Ihatshi Elibomvu (Redhorse) Cultural dance group comprises of three females and seven males and was established at the beginning of March 2018. Being a part of the group gives members a purpose and shows other youths the positive outcomes that can arise from embracing culture.
This is also being achieved through Children in the Wilderness’s (CITW) YES Programme, an environmental education and life skills programme for secondary students, as members of Ihatshi Elibomvu have joined the programme as school leavers. Being members of the YES Programme, means the dance group have become an integral part of it, also acting as mentors to current students by demonstrating the importance of culture and encouraging other students to join the programme.

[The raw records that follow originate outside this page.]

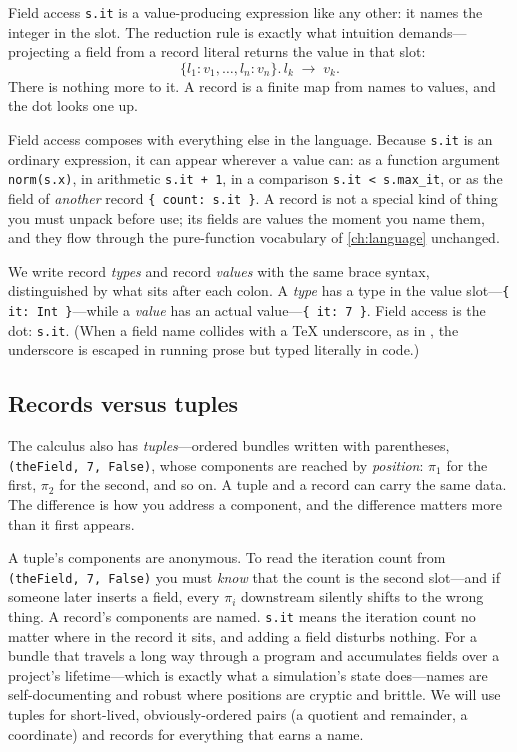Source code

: Field access \lstinline[style=l4style]|s.it| is a value-producing expression
like any other: it names the integer in the  slot. The reduction rule
is exactly what intuition demands---projecting a field from a record literal
returns the value in that slot:
\[
  \{l_1\!:\!v_1,\dots,l_n\!:\!v_n\}.\,l_k \;\to\; v_k .
\]
There is nothing more to it. A record is a finite map from names to values, and
the dot looks one up.

Field access composes with everything else in the language. Because
\lstinline[style=l4style]|s.it| is an ordinary expression, it can appear wherever
a value can: as a function argument \lstinline[style=l4style]|norm(s.x)|, in
arithmetic \lstinline[style=l4style]|s.it + 1|, in a comparison
\lstinline[style=l4style]|s.it < s.max_it|, or as the field of \emph{another}
record \lstinline[style=l4style]|{ count: s.it }|. A record is not a special kind
of thing you must unpack before use; its fields are values the moment you name
them, and they flow through the pure-function vocabulary of \cref{ch:language}
unchanged.

\begin{notationbox}
We write record \emph{types} and record \emph{values} with the same brace
syntax, distinguished by what sits after each colon. A \emph{type} has a type in
the value slot---\lstinline[style=l4style]|{ it: Int }|---while a \emph{value}
has an actual value---\lstinline[style=l4style]|{ it: 7 }|. Field access is the
dot: \lstinline[style=l4style]|s.it|. (When a field name collides with a TeX
underscore, as in , the underscore is escaped in running prose
but typed literally in code.)
\end{notationbox}

\subsection{Records versus tuples}

The calculus also has \emph{tuples}---ordered bundles written with parentheses,
\lstinline[style=l4style]|(theField, 7, False)|, whose components are reached by
\emph{position}: $\pi_1$ for the first, $\pi_2$ for the second, and so on. A
tuple and a record can carry the same data. The difference is how you address a
component, and the difference matters more than it first appears.

A tuple's components are anonymous. To read the iteration count from
\lstinline[style=l4style]|(theField, 7, False)| you must \emph{know} that the
count is the second slot---and if someone later inserts a field, every
$\pi_i$ downstream silently shifts to the wrong thing. A record's components
are named. \lstinline[style=l4style]|s.it| means the iteration count no matter
where in the record it sits, and adding a field disturbs nothing. For a bundle
that travels a long way through a program and accumulates fields over a project's
lifetime---which is exactly what a simulation's state does---names are
self-documenting and robust where positions are cryptic and brittle. We will use
tuples for short-lived, obviously-ordered pairs (a quotient and remainder, a
coordinate) and records for everything that earns a name.


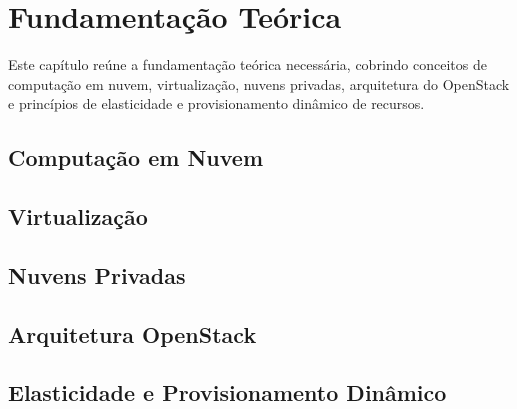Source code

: \chapter{Fundamentação Teórica}

Este capítulo reúne a fundamentação teórica necessária, cobrindo conceitos de computação em nuvem, virtualização, nuvens privadas, arquitetura do OpenStack e princípios de elasticidade e provisionamento dinâmico de recursos.

\section{Computação em Nuvem}

\section{Virtualização}

\section{Nuvens Privadas}

\section{Arquitetura OpenStack}

\section{Elasticidade e Provisionamento Dinâmico}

After seeing the negative effect of the modern world on local culture, Mr. Jerry Mpofu and Mthabisi Ndlovu formed the group in a bid to retain and reconnect with the local culture and cultural dances. Ihatshi elibomvu has three aims:
- To promote culture.
- To encourage team work.
- To create employment opportunities.
The emphasis on the celebration and conservation of culture is aligned with Wilderness Safaris’ ethos and the Culture ‘C’, provides an opportunity to form a partnership with this group. This also addressed the Community ‘C’ by spreading cultural knowledge and awareness to wider communities in this area.
After establishing themselves as a group, the members of Ihatshi elibomvu looked closely at their history, local culture, and traditions. It became clear that their forefathers worshipped God through their ancestors using drums and other traditional instruments. As drums in particular played a vital role in nearly all forms of communication, it was significant to use these instruments as a source of entertainment for communities to foster positive cultural and community change, while also creating employment.
To achieve their aim of promoting culture, Ihatshi Elibomvu wants to ensure that the youth in particular are culturally aware. Elders that are skilled in different traditional dances, songs, and poetry were involved in teaching and training the group members. Now skilled in these areas, the dance group is able to perform in schools, communities, and for tour operators. Their productions will also be recorded.
The group’s clothing and preferred colours (red, black, and white) are influenced by history and happenings from the past. Men, for instance, carried walking sticks to support themselves and fed their families with meat from wild animals, using the hide as clothing. A major objective of the dance group is to educate the youth and wider community about deriving lessons from the past on managing natural resources and not poaching. The group strongly believes that past practice was done responsibly, with respect and foresight that future generations need for their survival. Respect and conservation were also enshrined in different forms of worship.
There are some challenges encountered by the group, namely shortages of traditional clothing and transport to show venues. These challenges can hopefully be addressed so that Ihatshi Elibomvu can take full advantage of opportunities that come their way. The importance of culture in promoting positive societal changes has become widely emphasised on a global scale. It has thus been heartening to see Ihatshi Elibomvu providing a positive and lively way for youth to become empowered and embrace their culture. With heightened awareness and motivation to join the YES Programme, a wider section of society will be reached, enabling further steps towards a more sustainable future.